‘I am terribly sorry,’ says Gretel in a Royal Family accent.
‘How frightfully rude of me.’
‘I happen to think it is,’ says Hans sternly, although Sophie knows he is trying not to laugh. Nobody chuckles louder than Hans at his wife’s repertoire of accents and funny voices.
Sophie watches her parents acting as if they have just reached that nice stage in a relationship where you pretend to be annoyed with each other in public. There is a mean feeling in her chest like heartburn. It takes her a few seconds to identify that it is actually envy. She puts down her glass of water with a thud. Well, this is getting beyond a joke. Yesterday she’d been pounding away on the treadmill at the gym watching a documentary on one of the television screens. It was about a woman with no arms and no legs who had to get around on a skateboard. A touching story of courage in the face of terrible odds. But even while she was blinking back tears of sympathy, Sophie had, just for a second, actually felt a tiny bit envious of the woman. Why? Because of her nice, good-looking (fully limbed) husband! As punishment she had given herself an extra twenty minutes on the treadmill to show her appreciation of her two rather short, but perfectly functional, legs. (Still, she couldn’t quite get the thought out of her mind: if an arm-less, leg-less woman on a skateboard could find a man, surely Sophie was doing something very, very wrong? How did this woman meet him? Pull on his trouser leg as she rolled by him in a nightclub?)
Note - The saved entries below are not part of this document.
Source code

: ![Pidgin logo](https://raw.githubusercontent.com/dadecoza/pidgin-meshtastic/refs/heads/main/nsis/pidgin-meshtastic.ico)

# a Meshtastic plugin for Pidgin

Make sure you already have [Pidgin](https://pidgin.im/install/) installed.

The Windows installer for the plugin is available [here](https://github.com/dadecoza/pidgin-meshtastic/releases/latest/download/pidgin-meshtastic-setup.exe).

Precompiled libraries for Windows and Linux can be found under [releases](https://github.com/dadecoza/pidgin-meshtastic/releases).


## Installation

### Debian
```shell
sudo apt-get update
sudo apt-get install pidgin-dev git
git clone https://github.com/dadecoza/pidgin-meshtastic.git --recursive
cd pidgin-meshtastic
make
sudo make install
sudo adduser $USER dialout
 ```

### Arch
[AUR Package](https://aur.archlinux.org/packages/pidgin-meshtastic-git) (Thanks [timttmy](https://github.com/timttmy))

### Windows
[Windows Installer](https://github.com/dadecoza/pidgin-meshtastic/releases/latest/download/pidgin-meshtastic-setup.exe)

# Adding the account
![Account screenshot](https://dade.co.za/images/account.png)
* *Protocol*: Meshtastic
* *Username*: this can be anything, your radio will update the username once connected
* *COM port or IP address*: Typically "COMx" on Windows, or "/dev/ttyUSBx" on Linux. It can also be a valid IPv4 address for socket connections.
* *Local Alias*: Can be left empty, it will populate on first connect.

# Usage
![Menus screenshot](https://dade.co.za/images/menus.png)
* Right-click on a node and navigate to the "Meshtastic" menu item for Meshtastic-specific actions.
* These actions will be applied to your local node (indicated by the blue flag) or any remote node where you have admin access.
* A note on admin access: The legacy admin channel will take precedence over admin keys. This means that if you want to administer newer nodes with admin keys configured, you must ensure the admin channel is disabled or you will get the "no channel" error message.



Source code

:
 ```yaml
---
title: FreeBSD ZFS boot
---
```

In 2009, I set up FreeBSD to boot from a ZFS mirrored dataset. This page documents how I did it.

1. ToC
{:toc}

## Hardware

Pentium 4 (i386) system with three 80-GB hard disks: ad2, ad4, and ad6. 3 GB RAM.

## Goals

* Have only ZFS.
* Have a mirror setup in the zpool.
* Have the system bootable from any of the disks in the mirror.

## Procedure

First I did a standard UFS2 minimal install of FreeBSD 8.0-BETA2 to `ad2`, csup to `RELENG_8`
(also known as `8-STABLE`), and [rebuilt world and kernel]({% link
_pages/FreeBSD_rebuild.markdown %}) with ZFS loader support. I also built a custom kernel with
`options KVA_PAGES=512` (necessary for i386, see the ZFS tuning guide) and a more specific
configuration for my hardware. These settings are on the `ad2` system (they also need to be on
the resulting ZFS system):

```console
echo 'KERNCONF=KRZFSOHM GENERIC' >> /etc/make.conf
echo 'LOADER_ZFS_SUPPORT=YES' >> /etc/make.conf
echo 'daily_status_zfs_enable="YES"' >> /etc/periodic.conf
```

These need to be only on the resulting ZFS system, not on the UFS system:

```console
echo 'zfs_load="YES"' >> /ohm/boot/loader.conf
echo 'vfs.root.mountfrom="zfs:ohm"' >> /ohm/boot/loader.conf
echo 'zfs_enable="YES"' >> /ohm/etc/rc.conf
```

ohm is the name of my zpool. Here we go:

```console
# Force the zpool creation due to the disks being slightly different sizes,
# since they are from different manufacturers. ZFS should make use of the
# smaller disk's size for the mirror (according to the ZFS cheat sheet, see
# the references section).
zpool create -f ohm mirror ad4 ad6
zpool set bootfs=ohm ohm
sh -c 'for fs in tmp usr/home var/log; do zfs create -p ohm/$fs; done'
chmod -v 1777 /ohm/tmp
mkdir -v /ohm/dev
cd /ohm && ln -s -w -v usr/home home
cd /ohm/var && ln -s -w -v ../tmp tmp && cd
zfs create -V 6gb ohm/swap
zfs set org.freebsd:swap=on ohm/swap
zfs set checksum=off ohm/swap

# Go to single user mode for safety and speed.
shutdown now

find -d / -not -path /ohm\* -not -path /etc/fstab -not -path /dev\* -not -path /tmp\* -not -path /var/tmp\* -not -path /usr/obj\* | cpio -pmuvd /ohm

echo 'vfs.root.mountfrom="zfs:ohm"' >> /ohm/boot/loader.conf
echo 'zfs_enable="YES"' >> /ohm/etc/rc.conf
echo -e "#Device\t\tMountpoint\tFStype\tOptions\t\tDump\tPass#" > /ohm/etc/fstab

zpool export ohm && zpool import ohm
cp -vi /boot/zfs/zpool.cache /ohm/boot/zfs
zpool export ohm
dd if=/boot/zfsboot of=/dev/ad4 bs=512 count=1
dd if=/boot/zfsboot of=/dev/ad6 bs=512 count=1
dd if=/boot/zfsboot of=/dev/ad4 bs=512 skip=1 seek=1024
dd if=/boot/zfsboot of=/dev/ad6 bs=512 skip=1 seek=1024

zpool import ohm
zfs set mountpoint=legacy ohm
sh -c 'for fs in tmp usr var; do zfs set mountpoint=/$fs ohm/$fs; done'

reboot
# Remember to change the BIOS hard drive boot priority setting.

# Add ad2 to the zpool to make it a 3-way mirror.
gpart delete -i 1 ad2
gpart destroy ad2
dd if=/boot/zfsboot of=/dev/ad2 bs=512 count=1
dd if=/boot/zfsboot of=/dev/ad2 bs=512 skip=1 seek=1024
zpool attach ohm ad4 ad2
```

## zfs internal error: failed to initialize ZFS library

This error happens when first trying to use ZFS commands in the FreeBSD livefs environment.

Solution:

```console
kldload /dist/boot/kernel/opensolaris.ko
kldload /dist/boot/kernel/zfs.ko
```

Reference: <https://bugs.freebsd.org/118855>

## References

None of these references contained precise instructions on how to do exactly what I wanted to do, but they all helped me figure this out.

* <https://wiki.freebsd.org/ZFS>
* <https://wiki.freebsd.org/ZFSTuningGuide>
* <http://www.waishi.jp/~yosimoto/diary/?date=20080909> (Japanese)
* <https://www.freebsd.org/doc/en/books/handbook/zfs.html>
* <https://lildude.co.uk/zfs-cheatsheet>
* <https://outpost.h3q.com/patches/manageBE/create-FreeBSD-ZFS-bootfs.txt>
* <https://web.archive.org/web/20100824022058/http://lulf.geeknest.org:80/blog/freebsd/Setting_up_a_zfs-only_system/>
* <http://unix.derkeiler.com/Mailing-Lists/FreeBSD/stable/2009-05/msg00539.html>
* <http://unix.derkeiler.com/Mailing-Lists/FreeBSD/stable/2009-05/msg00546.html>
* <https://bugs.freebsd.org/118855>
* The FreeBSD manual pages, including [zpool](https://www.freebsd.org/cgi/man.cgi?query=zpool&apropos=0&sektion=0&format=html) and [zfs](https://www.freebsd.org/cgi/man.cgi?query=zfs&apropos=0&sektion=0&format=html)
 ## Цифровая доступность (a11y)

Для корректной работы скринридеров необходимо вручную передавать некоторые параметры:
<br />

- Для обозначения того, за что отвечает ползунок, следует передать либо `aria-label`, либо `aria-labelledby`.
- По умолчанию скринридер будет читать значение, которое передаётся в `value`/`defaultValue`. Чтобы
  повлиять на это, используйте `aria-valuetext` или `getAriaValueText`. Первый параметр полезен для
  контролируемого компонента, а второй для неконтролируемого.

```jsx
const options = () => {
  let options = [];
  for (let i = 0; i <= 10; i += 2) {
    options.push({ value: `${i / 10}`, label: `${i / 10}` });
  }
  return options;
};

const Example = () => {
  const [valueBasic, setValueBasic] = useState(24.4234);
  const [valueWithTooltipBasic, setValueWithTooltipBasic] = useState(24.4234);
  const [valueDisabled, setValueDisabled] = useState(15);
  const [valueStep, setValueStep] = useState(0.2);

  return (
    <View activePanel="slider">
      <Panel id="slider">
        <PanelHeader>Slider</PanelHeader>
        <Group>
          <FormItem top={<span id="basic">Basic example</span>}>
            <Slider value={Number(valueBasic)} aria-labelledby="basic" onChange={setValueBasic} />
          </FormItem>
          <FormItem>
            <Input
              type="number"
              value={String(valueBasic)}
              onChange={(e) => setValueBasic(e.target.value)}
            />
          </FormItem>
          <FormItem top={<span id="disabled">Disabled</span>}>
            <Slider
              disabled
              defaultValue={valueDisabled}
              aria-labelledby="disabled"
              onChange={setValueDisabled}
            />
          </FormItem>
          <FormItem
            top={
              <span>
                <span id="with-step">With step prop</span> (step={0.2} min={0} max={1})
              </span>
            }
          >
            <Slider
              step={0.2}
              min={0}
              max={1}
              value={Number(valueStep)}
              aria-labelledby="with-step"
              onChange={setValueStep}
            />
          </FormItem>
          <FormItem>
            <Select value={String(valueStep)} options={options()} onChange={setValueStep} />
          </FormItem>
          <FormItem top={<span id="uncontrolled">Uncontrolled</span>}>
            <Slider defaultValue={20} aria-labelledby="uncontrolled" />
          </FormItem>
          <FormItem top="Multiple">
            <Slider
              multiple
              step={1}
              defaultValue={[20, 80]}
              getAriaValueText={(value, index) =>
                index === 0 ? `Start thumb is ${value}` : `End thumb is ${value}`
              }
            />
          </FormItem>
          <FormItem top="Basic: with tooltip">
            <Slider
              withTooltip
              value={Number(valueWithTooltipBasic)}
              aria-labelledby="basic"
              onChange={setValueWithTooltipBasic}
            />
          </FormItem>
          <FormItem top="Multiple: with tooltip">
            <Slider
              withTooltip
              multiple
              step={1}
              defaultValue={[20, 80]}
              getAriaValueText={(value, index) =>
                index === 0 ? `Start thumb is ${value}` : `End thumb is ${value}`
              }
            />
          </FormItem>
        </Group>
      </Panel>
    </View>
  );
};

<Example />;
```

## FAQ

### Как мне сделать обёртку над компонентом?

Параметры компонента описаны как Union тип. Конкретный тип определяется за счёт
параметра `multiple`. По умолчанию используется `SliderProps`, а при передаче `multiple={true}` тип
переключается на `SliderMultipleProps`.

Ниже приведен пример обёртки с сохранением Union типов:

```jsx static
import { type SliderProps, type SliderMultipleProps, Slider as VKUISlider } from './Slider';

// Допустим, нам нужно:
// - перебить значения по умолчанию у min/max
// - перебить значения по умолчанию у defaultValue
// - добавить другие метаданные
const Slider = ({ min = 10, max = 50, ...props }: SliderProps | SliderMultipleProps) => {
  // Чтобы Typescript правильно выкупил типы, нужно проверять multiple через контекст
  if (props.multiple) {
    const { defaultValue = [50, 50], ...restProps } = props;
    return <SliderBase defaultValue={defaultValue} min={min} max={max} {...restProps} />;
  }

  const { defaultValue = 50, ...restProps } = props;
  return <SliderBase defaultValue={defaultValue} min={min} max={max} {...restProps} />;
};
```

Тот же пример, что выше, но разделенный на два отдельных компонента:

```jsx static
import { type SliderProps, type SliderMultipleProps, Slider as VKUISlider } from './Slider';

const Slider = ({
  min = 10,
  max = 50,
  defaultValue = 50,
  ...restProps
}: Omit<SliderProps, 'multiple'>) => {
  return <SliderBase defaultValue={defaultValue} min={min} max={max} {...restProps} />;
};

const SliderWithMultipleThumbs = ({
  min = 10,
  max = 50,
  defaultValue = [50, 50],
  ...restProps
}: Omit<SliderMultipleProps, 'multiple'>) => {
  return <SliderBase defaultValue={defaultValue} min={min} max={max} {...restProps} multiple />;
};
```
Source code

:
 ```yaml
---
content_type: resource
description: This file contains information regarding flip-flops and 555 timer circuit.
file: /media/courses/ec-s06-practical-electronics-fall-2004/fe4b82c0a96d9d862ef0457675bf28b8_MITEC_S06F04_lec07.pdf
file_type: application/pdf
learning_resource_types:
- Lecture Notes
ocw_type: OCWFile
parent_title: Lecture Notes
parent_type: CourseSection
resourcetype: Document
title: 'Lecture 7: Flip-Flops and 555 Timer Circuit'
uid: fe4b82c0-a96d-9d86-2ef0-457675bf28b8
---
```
Now here she is, feeling jealous of her own sweet parents. She is a very bad person. A spoiled only child. A brat.
She says, ‘Don’t you want to hear my letter from Aunt Connie?’
‘Oh, yes!’ Her parents are immediately all attention.
Sophie takes the letter out of her handbag, clears her throat and reads,
‘Dear Sophie…’
A waitress appears at their table as though she has been waiting for this very signal. ‘Good evening. Did you need any more time, or may I take your order?’
‘My daughter is just reading a letter from someone who left her a house,’ Gretel beams up at her. ‘This woman barely knew her! It’s all very intriguing.’ Sophie’s mother believes discretion is the height of rudeness.
‘Oh, well, that is–ah–intriguing.’ The waitress is obviously unsure whether to make her face happy or sad about this revelation and settles for confused.
‘What’s more intriguing is whether the veal comes with vegetables?’ Hans looks up over the top of his glasses and treats the waitress to his sweet smile.
When their orders are taken and Hans and Sophie have managed to restrain Gretel from generously inviting the waitress to stay and listen to the letter, Sophie begins again:
Dear Sophie,
Well, my dear, today I decided to leave you my house. It is an odd decision, but not, let me assure you, a whimsical one or a senile one. I have thought about it at length. No doubt this decision will create something of a hoo-ha and Veronika will be in a state, but it is my house and I’ve decided I want you to have it. It would have been easier if you had stayed with Thomas but I’m not at all surprised, in fact I’m rather pleased, that you didn’t.
I don’t really know you from a bar of soap, do I? But there was something about you and your reaction to my house. You know that my husband Jimmy and I built it together. It is very special to me. Every brick, every floorboard, every windowsill has a memory for me. (Goodness me, I smile when I look at that silly toilet-roll holder!)
As much as I love them, I couldn’t bear to think of Veronika crashing about, pulling things down, or Thomas carefully repainting the place in some dreadful neutral colour. As for Grace, I don’t think she should live on the island at all–afraid it has unhappy memories for her.
I haven’t stopped missing Jimmy since the day he died. It’s like waking up with a stomach ache every day. Well, this will probably sound quite barmy but there is something about you that reminds me of my husband. The reason I fell in love with Jimmy, the reason I’m still in love with him, was his capacity for joy. That man could be happy in a way my family has never been. (I’m afraid we can be a miserable lot!) There was a moment when you were standing out on my balcony and you saw our resident kookaburra. You looked back towards me, and I thought, she’s got it too. Jimmy’s joyful look. I want someone joyful to live in my house. I also think the island needs someone like you–someone with that rare capacity for joy. It will be good for the house, good for everyone. Probably good for the business!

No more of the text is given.